Una Sombra cruzó los
agradables días del ministerio de Cristo en Galilea. La gente de Nazaret
le rechazó. “¿No es éste el hijo del carpintero?” decía.
Durante
su niñez y juventud, Jesús había adorado entre sus hermanos en la
sinagoga de Nazaret. Desde que iniciara su ministerio, había estado
ausente, pero ellos no ignoraban lo que le había acontecido. Cuando
volvió a aparecer entre ellos, su interés y expectativa se avivaron en
sumo grado. Allí estaban las caras familiares de aquellos a quienes
conociera desde la infancia.

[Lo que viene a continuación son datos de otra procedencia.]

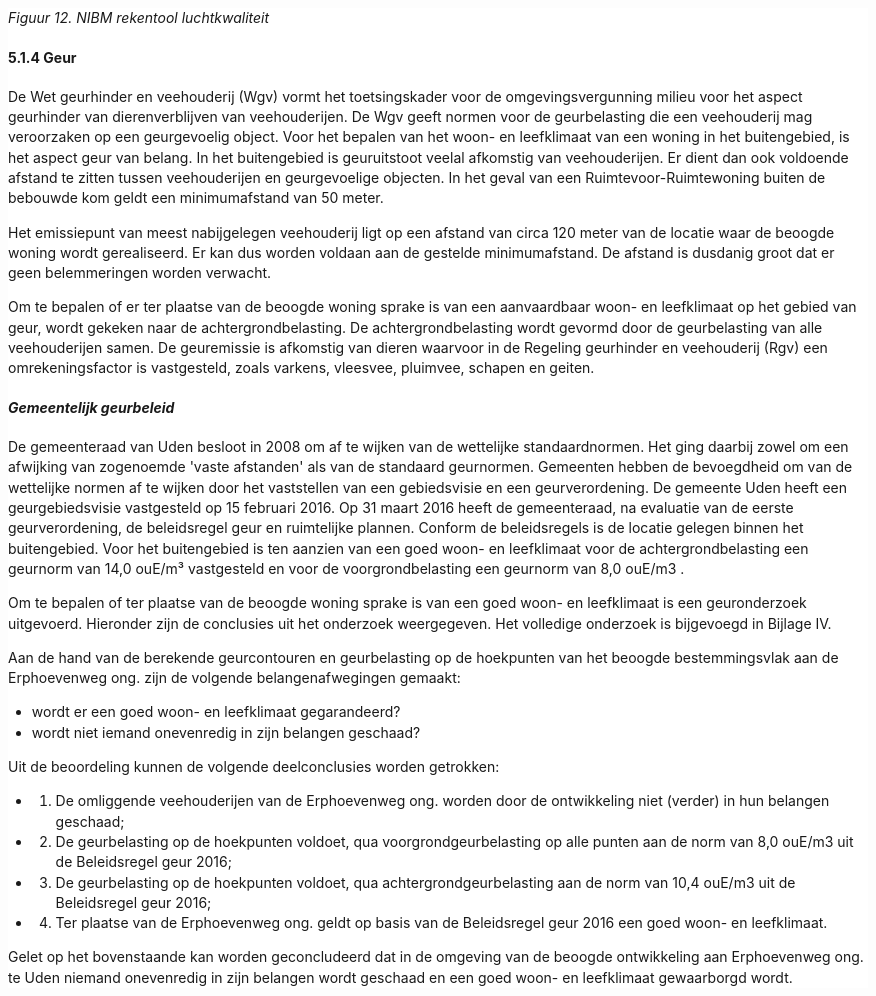 *Figuur 12. NIBM rekentool luchtkwaliteit*

#### <span id="page-25-0"></span>5.1.4 Geur

De Wet geurhinder en veehouderij (Wgv) vormt het toetsingskader voor de omgevingsvergunning milieu voor het aspect geurhinder van dierenverblijven van veehouderijen. De Wgv geeft normen voor de geurbelasting die een veehouderij mag veroorzaken op een geurgevoelig object. Voor het bepalen van het woon- en leefklimaat van een woning in het buitengebied, is het aspect geur van belang. In het buitengebied is geuruitstoot veelal afkomstig van veehouderijen. Er dient dan ook voldoende afstand te zitten tussen veehouderijen en geurgevoelige objecten. In het geval van een Ruimtevoor-Ruimtewoning buiten de bebouwde kom geldt een minimumafstand van 50 meter.

Het emissiepunt van meest nabijgelegen veehouderij ligt op een afstand van circa 120 meter van de locatie waar de beoogde woning wordt gerealiseerd. Er kan dus worden voldaan aan de gestelde minimumafstand. De afstand is dusdanig groot dat er geen belemmeringen worden verwacht.

Om te bepalen of er ter plaatse van de beoogde woning sprake is van een aanvaardbaar woon- en leefklimaat op het gebied van geur, wordt gekeken naar de achtergrondbelasting. De achtergrondbelasting wordt gevormd door de geurbelasting van alle veehouderijen samen. De geuremissie is afkomstig van dieren waarvoor in de Regeling geurhinder en veehouderij (Rgv) een omrekeningsfactor is vastgesteld, zoals varkens, vleesvee, pluimvee, schapen en geiten.

#### *Gemeentelijk geurbeleid*

De gemeenteraad van Uden besloot in 2008 om af te wijken van de wettelijke standaardnormen. Het ging daarbij zowel om een afwijking van zogenoemde 'vaste afstanden' als van de standaard geurnormen. Gemeenten hebben de bevoegdheid om van de wettelijke normen af te wijken door het vaststellen van een gebiedsvisie en een geurverordening. De gemeente Uden heeft een geurgebiedsvisie vastgesteld op 15 februari 2016. Op 31 maart 2016 heeft de gemeenteraad, na evaluatie van de eerste geurverordening, de beleidsregel geur en ruimtelijke plannen. Conform de beleidsregels is de locatie gelegen binnen het buitengebied. Voor het buitengebied is ten aanzien van een goed woon- en leefklimaat voor de achtergrondbelasting een geurnorm van 14,0 ouE/m³ vastgesteld en voor de voorgrondbelasting een geurnorm van 8,0 ouE/m3 .

Om te bepalen of ter plaatse van de beoogde woning sprake is van een goed woon- en leefklimaat is een geuronderzoek uitgevoerd. Hieronder zijn de conclusies uit het onderzoek weergegeven. Het volledige onderzoek is bijgevoegd in Bijlage IV.

Aan de hand van de berekende geurcontouren en geurbelasting op de hoekpunten van het beoogde bestemmingsvlak aan de Erphoevenweg ong. zijn de volgende belangenafwegingen gemaakt:

- wordt er een goed woon- en leefklimaat gegarandeerd?
- wordt niet iemand onevenredig in zijn belangen geschaad?

Uit de beoordeling kunnen de volgende deelconclusies worden getrokken:

- 1. De omliggende veehouderijen van de Erphoevenweg ong. worden door de ontwikkeling niet (verder) in hun belangen geschaad;
- 2. De geurbelasting op de hoekpunten voldoet, qua voorgrondgeurbelasting op alle punten aan de norm van 8,0 ouE/m3 uit de Beleidsregel geur 2016;
- 3. De geurbelasting op de hoekpunten voldoet, qua achtergrondgeurbelasting aan de norm van 10,4 ouE/m3 uit de Beleidsregel geur 2016;
- 4. Ter plaatse van de Erphoevenweg ong. geldt op basis van de Beleidsregel geur 2016 een goed woon- en leefklimaat.

Gelet op het bovenstaande kan worden geconcludeerd dat in de omgeving van de beoogde ontwikkeling aan Erphoevenweg ong. te Uden niemand onevenredig in zijn belangen wordt geschaad en een goed woon- en leefklimaat gewaarborgd wordt.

Allí estaban su madre, sus hermanos y
hermanas, y todos los ojos se dirigieron a él cuando entró en la
sinagoga el sábado y ocupó su lugar entre los adoradores.
En
el culto regular del día, el anciano leyó de los profetas, y exhortó a
la gente a esperar todavía al que había de venir, al que iba a
introducir un reino glorioso y desterrar toda la opresión. Repasando la
evidencia de que la venida del Mesías estaba cerca, procuró alentar a
sus oyentes. Describió la gloria de su advenimiento, recalcando la idea
de que aparecería a la cabeza de ejércitos para librar a Israel.
Cuando
un rabino estaba presente en la sinagoga, se esperaba que diese el
sermón, y cualquier israelita podía hacer la lectura de los profetas. En
ese sábado, se pidió a Jesús que tomase parte en el culto. “Se levantó a
leer. Y fuéle dado el libro del profeta Isaías.” Según se lo
comprendía, el pasaje por él leído se refería al Mesías:
“El
espíritu del Señor es sobre mí, por cuanto me ha ungido para dar buenas
nuevas a los pobres: me ha enviado para sanar a los quebrantados de
corazón; para pregonar a los cautivos libertad, y a los ciegos vista;
para poner en libertad a los quebrantados: para predicar el año
agradable del Señor.”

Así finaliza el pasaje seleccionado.